REQUIRED ACTION.
Your answer is the lines below, exactly, from the one that contains "acceptable as long" through the one that contains "within a block.", both included.

Data entries.

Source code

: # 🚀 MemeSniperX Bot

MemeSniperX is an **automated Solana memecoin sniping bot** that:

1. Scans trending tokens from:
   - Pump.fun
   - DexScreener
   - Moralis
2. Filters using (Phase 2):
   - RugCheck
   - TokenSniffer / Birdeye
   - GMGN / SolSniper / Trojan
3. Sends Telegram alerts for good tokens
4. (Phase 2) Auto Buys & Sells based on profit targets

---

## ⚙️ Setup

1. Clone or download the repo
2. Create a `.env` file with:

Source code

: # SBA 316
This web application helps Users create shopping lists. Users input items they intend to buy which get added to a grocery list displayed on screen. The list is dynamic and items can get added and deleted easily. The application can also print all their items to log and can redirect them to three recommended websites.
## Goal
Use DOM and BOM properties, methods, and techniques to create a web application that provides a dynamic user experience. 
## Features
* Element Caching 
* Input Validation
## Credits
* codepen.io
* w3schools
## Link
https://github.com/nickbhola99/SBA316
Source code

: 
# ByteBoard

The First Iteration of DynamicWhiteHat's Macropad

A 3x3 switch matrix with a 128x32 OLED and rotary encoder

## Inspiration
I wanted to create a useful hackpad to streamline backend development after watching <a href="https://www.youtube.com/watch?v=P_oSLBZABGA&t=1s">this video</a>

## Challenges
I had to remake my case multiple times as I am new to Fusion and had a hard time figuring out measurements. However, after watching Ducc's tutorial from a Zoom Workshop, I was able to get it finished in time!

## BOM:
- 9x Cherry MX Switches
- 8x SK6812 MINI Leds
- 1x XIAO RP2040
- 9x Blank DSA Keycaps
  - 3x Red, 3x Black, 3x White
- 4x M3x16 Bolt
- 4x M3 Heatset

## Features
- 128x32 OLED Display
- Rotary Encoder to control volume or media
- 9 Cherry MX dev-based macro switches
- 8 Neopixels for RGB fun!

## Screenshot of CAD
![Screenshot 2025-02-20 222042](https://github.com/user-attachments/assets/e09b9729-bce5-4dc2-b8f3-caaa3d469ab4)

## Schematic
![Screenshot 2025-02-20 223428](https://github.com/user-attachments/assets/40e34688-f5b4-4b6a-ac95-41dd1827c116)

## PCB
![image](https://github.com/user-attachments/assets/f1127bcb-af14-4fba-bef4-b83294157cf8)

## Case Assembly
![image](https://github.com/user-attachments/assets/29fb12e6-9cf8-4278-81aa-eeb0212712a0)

--

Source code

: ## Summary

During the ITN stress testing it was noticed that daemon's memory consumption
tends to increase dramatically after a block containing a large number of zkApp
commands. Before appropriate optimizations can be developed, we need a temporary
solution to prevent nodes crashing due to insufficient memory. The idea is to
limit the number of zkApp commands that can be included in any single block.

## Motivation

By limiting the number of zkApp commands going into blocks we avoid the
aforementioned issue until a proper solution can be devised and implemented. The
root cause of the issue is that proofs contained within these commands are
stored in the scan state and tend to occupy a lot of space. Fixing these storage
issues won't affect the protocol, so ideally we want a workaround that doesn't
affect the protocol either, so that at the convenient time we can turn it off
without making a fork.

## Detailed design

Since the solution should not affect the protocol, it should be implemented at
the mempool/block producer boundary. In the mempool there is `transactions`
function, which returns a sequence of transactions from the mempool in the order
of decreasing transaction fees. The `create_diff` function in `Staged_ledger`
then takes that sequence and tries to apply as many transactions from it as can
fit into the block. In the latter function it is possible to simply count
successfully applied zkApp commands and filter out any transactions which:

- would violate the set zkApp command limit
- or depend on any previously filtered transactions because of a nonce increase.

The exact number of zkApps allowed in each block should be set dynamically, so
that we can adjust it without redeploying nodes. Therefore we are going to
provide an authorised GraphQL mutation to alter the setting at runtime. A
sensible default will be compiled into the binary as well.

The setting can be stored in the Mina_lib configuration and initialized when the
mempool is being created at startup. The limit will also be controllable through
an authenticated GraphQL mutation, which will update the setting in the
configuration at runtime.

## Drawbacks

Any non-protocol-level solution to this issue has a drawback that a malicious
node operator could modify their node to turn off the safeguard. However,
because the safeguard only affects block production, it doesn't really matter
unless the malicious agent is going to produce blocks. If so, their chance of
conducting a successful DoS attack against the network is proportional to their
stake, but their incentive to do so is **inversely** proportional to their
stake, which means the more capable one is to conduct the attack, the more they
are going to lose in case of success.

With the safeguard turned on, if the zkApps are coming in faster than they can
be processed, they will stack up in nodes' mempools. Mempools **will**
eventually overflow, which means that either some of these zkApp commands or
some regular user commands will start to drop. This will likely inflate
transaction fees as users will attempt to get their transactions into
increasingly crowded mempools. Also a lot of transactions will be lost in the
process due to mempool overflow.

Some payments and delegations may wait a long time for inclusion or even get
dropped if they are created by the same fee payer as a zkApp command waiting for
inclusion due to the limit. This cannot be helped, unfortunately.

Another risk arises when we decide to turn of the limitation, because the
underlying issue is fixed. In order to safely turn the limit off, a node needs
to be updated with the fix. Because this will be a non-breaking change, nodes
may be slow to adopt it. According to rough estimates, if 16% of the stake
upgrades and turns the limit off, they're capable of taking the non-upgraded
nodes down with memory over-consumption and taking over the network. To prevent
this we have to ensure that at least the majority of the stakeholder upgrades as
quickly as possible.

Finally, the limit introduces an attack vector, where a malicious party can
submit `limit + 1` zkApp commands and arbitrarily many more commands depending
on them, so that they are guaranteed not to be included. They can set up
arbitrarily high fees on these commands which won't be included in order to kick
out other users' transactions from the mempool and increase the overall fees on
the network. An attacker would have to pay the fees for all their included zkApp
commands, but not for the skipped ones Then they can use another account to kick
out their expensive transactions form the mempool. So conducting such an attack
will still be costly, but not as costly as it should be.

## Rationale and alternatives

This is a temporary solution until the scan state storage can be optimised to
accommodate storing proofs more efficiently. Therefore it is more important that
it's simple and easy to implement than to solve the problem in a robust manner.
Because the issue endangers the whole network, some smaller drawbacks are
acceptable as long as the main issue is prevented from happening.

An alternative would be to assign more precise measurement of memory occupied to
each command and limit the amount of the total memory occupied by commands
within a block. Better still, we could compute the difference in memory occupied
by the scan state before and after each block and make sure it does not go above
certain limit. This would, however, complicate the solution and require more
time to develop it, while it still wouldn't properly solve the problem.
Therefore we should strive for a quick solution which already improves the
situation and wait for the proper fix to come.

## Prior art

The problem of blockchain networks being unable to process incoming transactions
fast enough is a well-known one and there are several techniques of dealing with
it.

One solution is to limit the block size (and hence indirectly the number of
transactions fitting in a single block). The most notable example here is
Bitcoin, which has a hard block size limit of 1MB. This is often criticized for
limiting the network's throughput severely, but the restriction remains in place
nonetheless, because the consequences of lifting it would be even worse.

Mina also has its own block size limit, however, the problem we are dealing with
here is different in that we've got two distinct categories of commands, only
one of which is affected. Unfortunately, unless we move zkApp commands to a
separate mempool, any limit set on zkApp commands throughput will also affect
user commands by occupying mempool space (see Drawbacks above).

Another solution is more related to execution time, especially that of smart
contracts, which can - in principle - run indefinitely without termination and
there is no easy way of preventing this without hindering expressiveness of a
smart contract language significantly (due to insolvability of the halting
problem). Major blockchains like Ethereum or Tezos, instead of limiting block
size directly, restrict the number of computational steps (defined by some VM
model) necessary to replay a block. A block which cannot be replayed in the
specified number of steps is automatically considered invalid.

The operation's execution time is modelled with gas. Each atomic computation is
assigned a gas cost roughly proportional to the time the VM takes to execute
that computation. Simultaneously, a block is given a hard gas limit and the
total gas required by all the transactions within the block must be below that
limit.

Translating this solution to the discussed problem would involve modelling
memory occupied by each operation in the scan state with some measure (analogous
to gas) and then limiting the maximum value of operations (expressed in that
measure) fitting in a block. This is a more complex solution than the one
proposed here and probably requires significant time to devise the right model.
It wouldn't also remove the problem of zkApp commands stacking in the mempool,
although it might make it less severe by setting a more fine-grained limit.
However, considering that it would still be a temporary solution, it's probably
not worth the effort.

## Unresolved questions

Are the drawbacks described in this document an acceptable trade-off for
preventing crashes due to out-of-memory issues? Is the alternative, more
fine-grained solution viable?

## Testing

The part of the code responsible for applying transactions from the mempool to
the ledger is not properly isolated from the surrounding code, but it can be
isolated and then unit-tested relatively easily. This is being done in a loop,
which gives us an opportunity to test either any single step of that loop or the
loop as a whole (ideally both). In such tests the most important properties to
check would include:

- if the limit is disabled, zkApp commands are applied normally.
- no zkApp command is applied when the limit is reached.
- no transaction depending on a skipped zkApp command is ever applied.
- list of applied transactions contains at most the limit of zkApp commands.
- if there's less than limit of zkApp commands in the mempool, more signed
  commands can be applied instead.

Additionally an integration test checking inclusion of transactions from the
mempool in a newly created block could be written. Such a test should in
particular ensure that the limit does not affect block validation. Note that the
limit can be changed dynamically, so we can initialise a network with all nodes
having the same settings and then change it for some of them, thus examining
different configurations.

WRITTEN REPLY.
acceptable as long as the main issue is prevented from happening.

An alternative would be to assign more precise measurement of memory occupied to
each command and limit the amount of the total memory occupied by commands
within a block. Better still, we could compute the difference in memory occupied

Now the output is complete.